Staging your home for sale important, but don’t overspend
There are two general types of staging: Reorganizing an occupied house and decorating and furnishing an otherwise empty house.
McClatchy Tribune News Service
Is home staging worth it? Real-estate agents that I asked answered with a definite “yes,” provided you don’t overspend.
They agree that staging — setting up a home’s furnishings and overall look to enhance buyer appeal — is just the ticket for helping homes sell faster, and for more money than they might otherwise have garnered.
There are two general types of staging, both of which aim to help prospective buyers imagine themselves living in the home:
1) Reorganizing an occupied house. In such cases, a staging consultant offers ideas for decluttering and depersonalizing, often through “editing” and rearranging furnishings and accessories. The goal is to appeal to as many people as possible.
2) Decorating and furnishing an otherwise empty house. Agents say potential buyers have trouble envisioning themselves and their possessions in a bare environment.
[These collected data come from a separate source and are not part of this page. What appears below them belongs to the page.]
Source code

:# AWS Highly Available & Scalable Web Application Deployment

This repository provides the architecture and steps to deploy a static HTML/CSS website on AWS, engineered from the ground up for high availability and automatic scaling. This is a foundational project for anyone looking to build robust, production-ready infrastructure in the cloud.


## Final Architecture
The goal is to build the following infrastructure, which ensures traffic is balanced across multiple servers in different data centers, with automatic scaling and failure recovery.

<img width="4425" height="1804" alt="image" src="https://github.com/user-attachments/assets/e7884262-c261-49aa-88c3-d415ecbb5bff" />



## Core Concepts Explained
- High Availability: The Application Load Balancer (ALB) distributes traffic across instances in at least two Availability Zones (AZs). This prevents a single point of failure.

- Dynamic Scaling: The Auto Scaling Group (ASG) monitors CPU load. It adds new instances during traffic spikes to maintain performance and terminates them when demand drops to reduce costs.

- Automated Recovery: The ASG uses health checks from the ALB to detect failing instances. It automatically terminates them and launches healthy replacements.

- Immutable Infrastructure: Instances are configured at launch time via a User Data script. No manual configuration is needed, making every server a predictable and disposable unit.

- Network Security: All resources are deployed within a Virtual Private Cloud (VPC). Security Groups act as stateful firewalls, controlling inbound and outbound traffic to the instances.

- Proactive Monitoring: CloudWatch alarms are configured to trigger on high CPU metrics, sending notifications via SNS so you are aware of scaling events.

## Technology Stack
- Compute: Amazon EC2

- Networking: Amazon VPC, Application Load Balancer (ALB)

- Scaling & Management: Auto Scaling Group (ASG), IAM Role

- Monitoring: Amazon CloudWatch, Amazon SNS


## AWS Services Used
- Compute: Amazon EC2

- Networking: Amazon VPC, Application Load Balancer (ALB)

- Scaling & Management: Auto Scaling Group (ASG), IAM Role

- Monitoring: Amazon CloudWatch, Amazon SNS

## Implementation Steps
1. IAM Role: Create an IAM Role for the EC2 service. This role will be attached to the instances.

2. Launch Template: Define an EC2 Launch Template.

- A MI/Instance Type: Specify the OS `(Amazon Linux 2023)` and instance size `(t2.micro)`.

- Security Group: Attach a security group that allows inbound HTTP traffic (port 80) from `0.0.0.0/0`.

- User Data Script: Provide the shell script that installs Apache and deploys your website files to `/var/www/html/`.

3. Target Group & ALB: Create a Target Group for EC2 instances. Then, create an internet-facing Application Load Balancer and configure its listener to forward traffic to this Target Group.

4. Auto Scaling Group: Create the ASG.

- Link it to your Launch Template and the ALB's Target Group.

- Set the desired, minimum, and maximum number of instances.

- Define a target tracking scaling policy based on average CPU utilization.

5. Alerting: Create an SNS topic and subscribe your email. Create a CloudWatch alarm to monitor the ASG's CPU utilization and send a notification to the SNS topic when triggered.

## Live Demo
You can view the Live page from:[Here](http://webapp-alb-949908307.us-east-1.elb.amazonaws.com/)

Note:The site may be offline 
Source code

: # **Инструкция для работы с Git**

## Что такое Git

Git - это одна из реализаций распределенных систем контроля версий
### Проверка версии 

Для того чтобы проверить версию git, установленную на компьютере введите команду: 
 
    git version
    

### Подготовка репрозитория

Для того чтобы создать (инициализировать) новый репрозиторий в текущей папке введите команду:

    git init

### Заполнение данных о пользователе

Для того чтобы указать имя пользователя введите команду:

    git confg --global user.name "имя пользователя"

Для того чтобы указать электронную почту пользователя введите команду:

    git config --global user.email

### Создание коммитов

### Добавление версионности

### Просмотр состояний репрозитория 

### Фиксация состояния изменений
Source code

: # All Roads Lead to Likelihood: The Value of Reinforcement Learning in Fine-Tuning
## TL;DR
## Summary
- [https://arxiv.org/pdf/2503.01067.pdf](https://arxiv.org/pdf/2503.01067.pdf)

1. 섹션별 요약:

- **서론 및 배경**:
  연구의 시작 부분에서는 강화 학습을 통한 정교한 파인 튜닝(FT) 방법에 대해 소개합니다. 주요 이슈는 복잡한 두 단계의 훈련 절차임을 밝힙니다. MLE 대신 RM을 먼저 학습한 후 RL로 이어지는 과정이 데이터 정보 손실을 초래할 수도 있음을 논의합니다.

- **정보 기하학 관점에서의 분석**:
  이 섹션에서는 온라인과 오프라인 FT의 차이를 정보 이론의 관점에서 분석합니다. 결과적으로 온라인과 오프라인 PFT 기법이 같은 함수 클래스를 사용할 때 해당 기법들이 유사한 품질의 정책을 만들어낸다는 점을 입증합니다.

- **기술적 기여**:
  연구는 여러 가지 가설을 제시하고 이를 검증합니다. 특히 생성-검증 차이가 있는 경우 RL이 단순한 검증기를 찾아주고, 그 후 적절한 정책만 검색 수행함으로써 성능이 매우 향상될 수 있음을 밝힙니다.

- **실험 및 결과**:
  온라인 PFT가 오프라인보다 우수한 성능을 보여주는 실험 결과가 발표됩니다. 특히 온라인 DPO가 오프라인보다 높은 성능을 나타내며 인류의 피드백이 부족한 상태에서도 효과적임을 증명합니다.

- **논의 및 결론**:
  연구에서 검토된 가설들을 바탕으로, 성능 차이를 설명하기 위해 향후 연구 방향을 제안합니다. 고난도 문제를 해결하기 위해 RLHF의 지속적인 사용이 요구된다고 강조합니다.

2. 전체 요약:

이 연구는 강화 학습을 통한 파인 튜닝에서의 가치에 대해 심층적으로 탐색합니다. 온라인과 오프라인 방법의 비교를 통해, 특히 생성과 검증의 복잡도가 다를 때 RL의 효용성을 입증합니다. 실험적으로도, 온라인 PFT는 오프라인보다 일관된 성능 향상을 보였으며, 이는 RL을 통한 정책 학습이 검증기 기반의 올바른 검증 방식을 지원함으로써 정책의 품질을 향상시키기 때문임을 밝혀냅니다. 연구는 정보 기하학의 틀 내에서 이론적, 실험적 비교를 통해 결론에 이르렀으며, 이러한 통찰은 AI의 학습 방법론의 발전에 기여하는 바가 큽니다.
Staging costs can range from $150 to thousands of dollars.
At the lower end of the price scale, you might pay up to $500 for a home-staging consultation and suggestions that you are then free to follow, or not.
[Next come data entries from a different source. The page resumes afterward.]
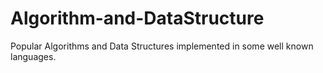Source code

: # Algorithm-and-DataStructure
Popular Algorithms and Data Structures implemented in some well known languages.
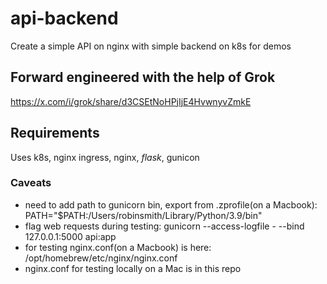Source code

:# api-backend
Create a simple API on nginx with simple backend on k8s for demos

## Forward engineered with the help of Grok
https://x.com/i/grok/share/d3CSEtNoHPjIjE4HvwnyvZmkE

## Requirements
Uses k8s, nginx ingress, nginx, _flask_, gunicon

### Caveats
- need to add path to gunicorn bin, export from .zprofile(on a Macbook): PATH="$PATH:/Users/robinsmith/Library/Python/3.9/bin"
- flag web requests during testing: gunicorn --access-logfile - --bind 127.0.0.1:5000 api:app
- for testing nginx.conf(on a Macbook) is here: /opt/homebrew/etc/nginx/nginx.conf
- nginx.conf for testing locally on a Mac is in this repo
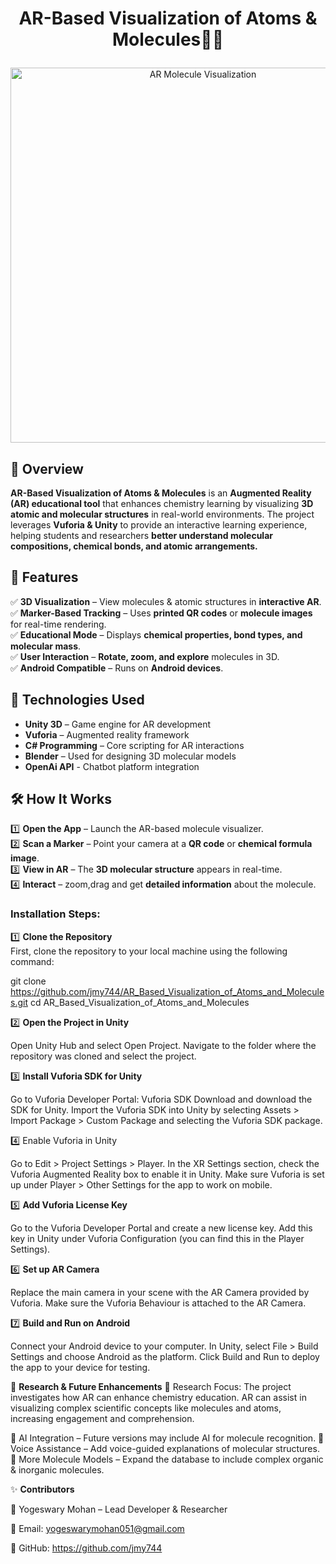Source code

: # <p align="center">AR-Based Visualization of Atoms & Molecules🧪🔬</p>

<p align="center">
  <img src="https://github.com/user-attachments/assets/b4a78f26-294a-424c-8c84-510aa005140f" alt="AR Molecule Visualization" width="600"/>
</p>

## 📌 Overview  
**AR-Based Visualization of Atoms & Molecules** is an **Augmented Reality (AR) educational tool** that enhances chemistry learning by visualizing **3D atomic and molecular structures** in real-world environments. The project leverages **Vuforia & Unity** to provide an interactive learning experience, helping students and researchers **better understand molecular compositions, chemical bonds, and atomic arrangements.**  

## 🚀 Features  
✅ **3D Visualization** – View molecules & atomic structures in **interactive AR**.  
✅ **Marker-Based Tracking** – Uses **printed QR codes** or **molecule images** for real-time rendering.  
✅ **Educational Mode** – Displays **chemical properties, bond types, and molecular mass**.  
✅ **User Interaction** – **Rotate, zoom, and explore** molecules in 3D.  
✅ **Android Compatible** – Runs on **Android devices**.

## 🔬 Technologies Used  
- **Unity 3D** – Game engine for AR development  
- **Vuforia** – Augmented reality framework  
- **C# Programming** – Core scripting for AR interactions  
- **Blender** – Used for designing 3D molecular models  
- **OpenAi API** - Chatbot platform integration

## 🛠 How It Works  
1️⃣ **Open the App** – Launch the AR-based molecule visualizer.  
2️⃣ **Scan a Marker** – Point your camera at a **QR code** or **chemical formula image**.  
3️⃣ **View in AR** – The **3D molecular structure** appears in real-time.  
4️⃣ **Interact** – zoom,drag and get **detailed information** about the molecule.  

### **Installation Steps:**  
1️⃣ **Clone the Repository**  
   First, clone the repository to your local machine using the following command:  
   
   git clone https://github.com/jmy744/AR_Based_Visualization_of_Atoms_and_Molecules.git
   cd AR_Based_Visualization_of_Atoms_and_Molecules

2️⃣ **Open the Project in Unity**

Open Unity Hub and select Open Project.
Navigate to the folder where the repository was cloned and select the project.

3️⃣ **Install Vuforia SDK for Unity**

Go to Vuforia Developer Portal: Vuforia SDK Download and download the SDK for Unity.
Import the Vuforia SDK into Unity by selecting Assets > Import Package > Custom Package and selecting the Vuforia SDK package.

4️⃣ Enable Vuforia in Unity

Go to Edit > Project Settings > Player.
In the XR Settings section, check the Vuforia Augmented Reality box to enable it in Unity.
Make sure Vuforia is set up under Player > Other Settings for the app to work on mobile.

5️⃣ **Add Vuforia License Key**

Go to the Vuforia Developer Portal and create a new license key.
Add this key in Unity under Vuforia Configuration (you can find this in the Player Settings).

6️⃣ **Set up AR Camera**

Replace the main camera in your scene with the AR Camera provided by Vuforia.
Make sure the Vuforia Behaviour is attached to the AR Camera.

7️⃣ **Build and Run on Android**

Connect your Android device to your computer.
In Unity, select File > Build Settings and choose Android as the platform.
Click Build and Run to deploy the app to your device for testing.

📖 **Research & Future Enhancements**
📌 Research Focus: The project investigates how AR can enhance chemistry education. AR can assist in visualizing complex scientific concepts like molecules and atoms, increasing engagement and comprehension.

🔹 AI Integration – Future versions may include AI for molecule recognition.
🔹 Voice Assistance – Add voice-guided explanations of molecular structures.
🔹 More Molecule Models – Expand the database to include complex organic & inorganic molecules.

✨ **Contributors**

👤 Yogeswary Mohan – Lead Developer & Researcher

📧 Email: yogeswarymohan051@gmail.com

🔗 GitHub: https://github.com/jmy744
You can spend significantly more, especially if you hire a stager to handle such work as painting, leasing furniture, etc.
Real-estate agents say sellers can generally recover the cost of staging with a higher sales price, but they should avoid overspending.
As one agent says: “A good stager will take what you have and make the most of it.”
To find a reliable, experienced home stager, get recommendations from family, friends and real-estate agents and check client experiences via an online review site.
Be aware that some real-estate agents include a staging consultation in their package of basic services.
Ask a stager you’re considering hiring if he or she has special training or certification. Request and check references, and take time to review “before” and “after” photos of the stager’s work.
If you’re still unsure about staging’s value, put it to the test.
Place your home, unstaged, on the market. If you don’t get a solid offer in a month, stage it and try again.